(Task item)
Return the number of lines below that contain "other"; nothing else belongs in the reply.

(Data entries)
────────────────────────────────────────
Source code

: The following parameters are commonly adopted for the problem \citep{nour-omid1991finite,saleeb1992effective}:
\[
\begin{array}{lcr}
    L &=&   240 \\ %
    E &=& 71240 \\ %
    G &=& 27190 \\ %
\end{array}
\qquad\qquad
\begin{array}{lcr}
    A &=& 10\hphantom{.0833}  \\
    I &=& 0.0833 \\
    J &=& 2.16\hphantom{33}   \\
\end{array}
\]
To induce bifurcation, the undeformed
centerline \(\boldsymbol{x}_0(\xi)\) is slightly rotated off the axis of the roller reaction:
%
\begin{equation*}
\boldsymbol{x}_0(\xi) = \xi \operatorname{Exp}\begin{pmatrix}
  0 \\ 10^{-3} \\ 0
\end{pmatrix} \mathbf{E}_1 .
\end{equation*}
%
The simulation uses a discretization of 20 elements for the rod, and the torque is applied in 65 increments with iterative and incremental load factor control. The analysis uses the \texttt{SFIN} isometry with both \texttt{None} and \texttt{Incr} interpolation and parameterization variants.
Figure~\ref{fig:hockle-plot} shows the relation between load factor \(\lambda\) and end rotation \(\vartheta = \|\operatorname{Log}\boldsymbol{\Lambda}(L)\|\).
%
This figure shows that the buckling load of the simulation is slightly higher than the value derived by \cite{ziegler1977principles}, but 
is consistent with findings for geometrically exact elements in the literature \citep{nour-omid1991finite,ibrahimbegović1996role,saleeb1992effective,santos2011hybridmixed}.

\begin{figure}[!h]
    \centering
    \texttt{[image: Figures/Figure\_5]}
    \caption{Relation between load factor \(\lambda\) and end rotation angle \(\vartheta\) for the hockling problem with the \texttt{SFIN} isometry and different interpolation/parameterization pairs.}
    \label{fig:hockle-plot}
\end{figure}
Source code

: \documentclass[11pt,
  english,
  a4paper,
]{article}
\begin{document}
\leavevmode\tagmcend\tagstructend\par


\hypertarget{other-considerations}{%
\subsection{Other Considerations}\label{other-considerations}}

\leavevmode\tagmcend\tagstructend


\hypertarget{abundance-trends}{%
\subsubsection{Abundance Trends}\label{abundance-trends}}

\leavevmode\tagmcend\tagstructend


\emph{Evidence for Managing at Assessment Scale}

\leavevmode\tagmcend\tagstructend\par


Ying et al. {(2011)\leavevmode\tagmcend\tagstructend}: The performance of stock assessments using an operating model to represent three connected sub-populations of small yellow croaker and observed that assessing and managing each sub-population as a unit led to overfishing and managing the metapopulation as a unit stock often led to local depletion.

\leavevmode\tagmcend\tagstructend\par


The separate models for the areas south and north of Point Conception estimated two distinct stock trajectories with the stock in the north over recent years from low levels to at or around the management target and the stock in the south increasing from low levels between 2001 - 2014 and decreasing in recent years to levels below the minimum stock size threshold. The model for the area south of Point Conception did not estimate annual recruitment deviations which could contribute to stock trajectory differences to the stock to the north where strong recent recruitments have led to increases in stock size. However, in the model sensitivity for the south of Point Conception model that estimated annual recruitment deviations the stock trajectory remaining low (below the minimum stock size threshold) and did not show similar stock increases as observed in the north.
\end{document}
────────────────────────────────────────
(Solution)
2